Nenhum deles é um clássico, não frequentaram ementas de cursos universitários. Passarão em branco na lista dos mais vendidos da Veja. Melhor para mim. Assim, podemos conversar privada e tranquilamente, como em uma mesa de um bar vazio, com garçons pacientes. Foram livros amigos, não necessariamente bons para todos. Mas, foram bons comigo. E um livro assim, quando acaba, é como se uma boa conversa fosse interrompida porque deu a hora, vai passar o último ônibus, o bar fechou, o marido chegou ou você acordou. Livros companheiros sempre terminam prematuramente. Deixam a sensação de que não acabaram. Porque talvez nunca findem. Tem sempre aquele assunto que você queria ter falado e não deu tempo. Mas, foi bom o papo, ser tocado, chorar muito, ouvir a si mesmo melhor pelo outro do que por sua voz; ver, nos olhos destes escritores, o que o a miopia me impede de ver no espelho. Alias, o espelho só me diz que sou gordo, baixo, estou ficando careca e começo a parecer com meu professor de Ciências da 7º. Série, Senhor Chain.

No plano, tudo iria perfeito na convivência dos 2 propósitos de férias: escrever e ler parecem malbeq e churrasco, queijo e goiabada, sexo e água gelada, Mas, não. Ao ler estes livros parceiros, fiquei envergonhado do que vinha tentando escrever. Meus personagens pareceram canastrões demais, minha historia uma pretensão desmedida, meu texto um arremedo artificial de linguagem.

Os livros amigos? Como sei que este texto não será lido, posso revelar: Se um de Nós dois Morrer; O Sentido de um Fim; Valsa Esquecida e Ash Planet.
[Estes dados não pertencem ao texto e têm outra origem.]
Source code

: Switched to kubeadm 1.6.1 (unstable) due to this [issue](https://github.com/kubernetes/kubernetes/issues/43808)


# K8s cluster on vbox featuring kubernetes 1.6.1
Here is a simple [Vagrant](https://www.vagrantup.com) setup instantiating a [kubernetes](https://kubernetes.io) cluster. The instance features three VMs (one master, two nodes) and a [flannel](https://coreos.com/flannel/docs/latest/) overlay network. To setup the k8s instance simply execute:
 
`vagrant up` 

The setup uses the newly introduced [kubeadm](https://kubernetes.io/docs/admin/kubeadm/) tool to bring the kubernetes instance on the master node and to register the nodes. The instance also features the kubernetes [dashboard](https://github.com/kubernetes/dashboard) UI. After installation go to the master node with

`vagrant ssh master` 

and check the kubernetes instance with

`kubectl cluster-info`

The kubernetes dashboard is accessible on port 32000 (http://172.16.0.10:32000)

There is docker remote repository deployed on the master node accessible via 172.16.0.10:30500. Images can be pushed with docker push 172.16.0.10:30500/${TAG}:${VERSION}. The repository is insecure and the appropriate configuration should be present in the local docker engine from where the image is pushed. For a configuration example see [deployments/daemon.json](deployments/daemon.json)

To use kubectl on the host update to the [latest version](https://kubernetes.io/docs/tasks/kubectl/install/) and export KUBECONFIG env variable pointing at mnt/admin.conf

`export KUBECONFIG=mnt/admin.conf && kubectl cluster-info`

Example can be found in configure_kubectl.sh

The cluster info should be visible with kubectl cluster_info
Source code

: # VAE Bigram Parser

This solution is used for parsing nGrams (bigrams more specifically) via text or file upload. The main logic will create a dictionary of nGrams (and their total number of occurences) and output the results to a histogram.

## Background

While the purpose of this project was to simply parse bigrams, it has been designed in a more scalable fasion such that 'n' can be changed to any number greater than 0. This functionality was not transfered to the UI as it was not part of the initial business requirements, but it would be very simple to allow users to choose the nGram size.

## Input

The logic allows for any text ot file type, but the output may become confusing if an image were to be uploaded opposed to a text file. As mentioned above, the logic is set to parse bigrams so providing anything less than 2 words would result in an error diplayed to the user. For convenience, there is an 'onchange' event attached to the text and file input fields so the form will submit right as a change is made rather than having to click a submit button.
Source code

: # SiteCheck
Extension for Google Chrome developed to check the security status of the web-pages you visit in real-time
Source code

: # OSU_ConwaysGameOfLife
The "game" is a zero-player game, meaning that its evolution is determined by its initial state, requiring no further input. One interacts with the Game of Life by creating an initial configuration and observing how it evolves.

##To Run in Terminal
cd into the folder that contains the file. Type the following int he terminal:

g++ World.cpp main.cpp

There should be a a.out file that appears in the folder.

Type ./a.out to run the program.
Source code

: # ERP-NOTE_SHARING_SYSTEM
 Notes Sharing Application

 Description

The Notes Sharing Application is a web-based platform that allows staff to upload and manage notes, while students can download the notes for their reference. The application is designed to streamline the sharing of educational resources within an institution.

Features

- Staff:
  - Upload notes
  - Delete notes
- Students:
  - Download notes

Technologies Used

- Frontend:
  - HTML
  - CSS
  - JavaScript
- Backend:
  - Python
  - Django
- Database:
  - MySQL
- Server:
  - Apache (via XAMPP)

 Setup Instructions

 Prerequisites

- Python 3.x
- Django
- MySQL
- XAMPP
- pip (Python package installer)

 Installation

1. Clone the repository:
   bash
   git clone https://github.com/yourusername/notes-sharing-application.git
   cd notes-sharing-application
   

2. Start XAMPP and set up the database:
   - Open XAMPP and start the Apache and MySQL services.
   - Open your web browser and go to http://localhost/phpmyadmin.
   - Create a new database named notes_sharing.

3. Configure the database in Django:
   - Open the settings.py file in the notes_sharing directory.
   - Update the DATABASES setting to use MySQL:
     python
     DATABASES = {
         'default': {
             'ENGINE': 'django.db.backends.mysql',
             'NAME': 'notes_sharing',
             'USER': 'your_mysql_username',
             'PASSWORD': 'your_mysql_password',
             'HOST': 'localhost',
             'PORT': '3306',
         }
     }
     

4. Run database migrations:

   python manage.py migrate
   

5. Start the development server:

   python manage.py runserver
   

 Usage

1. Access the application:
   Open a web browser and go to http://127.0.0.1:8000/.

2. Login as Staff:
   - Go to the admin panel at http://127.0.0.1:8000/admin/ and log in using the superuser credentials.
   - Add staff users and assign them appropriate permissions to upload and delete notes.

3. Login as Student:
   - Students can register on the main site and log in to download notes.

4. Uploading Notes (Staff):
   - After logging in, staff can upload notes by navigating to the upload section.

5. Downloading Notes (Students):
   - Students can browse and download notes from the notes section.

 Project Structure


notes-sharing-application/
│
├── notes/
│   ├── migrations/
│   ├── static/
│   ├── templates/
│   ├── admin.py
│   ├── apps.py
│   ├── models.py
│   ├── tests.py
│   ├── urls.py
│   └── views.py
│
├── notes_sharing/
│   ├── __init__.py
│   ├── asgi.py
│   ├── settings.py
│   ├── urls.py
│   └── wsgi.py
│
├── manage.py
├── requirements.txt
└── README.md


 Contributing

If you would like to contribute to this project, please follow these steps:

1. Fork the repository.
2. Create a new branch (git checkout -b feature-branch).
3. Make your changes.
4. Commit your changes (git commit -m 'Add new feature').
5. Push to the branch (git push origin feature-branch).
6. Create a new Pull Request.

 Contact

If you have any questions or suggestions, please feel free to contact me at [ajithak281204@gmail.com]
O primeiro, um livro-testamento de um escritor de um livro só e fracassado (qualquer coincidência...), ciente tanto da impossibilidade da escrita original quanto da possiblidade ímpar e redentora da palavra como vencedora do esquecimento. O segundo, um registro, uma edição da memória em que a vida se transforma. “O que você acaba lembrando nem sempre é a mesma coisa que viu”. Com ele, você pensa se o que acha que viveu (e o que não viveu) é passado ou edição. Se o Senhor Chain parecia mesmo comigo ou se eu é que me sinto cada dia mais Senhor Chain. O terceiro sobre o paradoxo de nenhum amor, em meio a amores que concorrem. Sobre a traição inevitável seja a nós mesmos, seja aos demais. Porque a vida é esta puta mistura linda de felicidade e negação; de possibilidade e impraticalidades.

E Ash Planet, o 4º livro? Ele conta sobre uma missão avançada da Nave Estelar Enterprise, em um planeta devastado do Sistema Aldebran. O que isto tem de lírico e literário? Nada, mas depois e ler os primeiros três livros, estava me emocionando até com receita da Ana Maria Braga.

Assim, sigo em 50% das metas do ano... Pode parecer nada, mas é nada mesmo.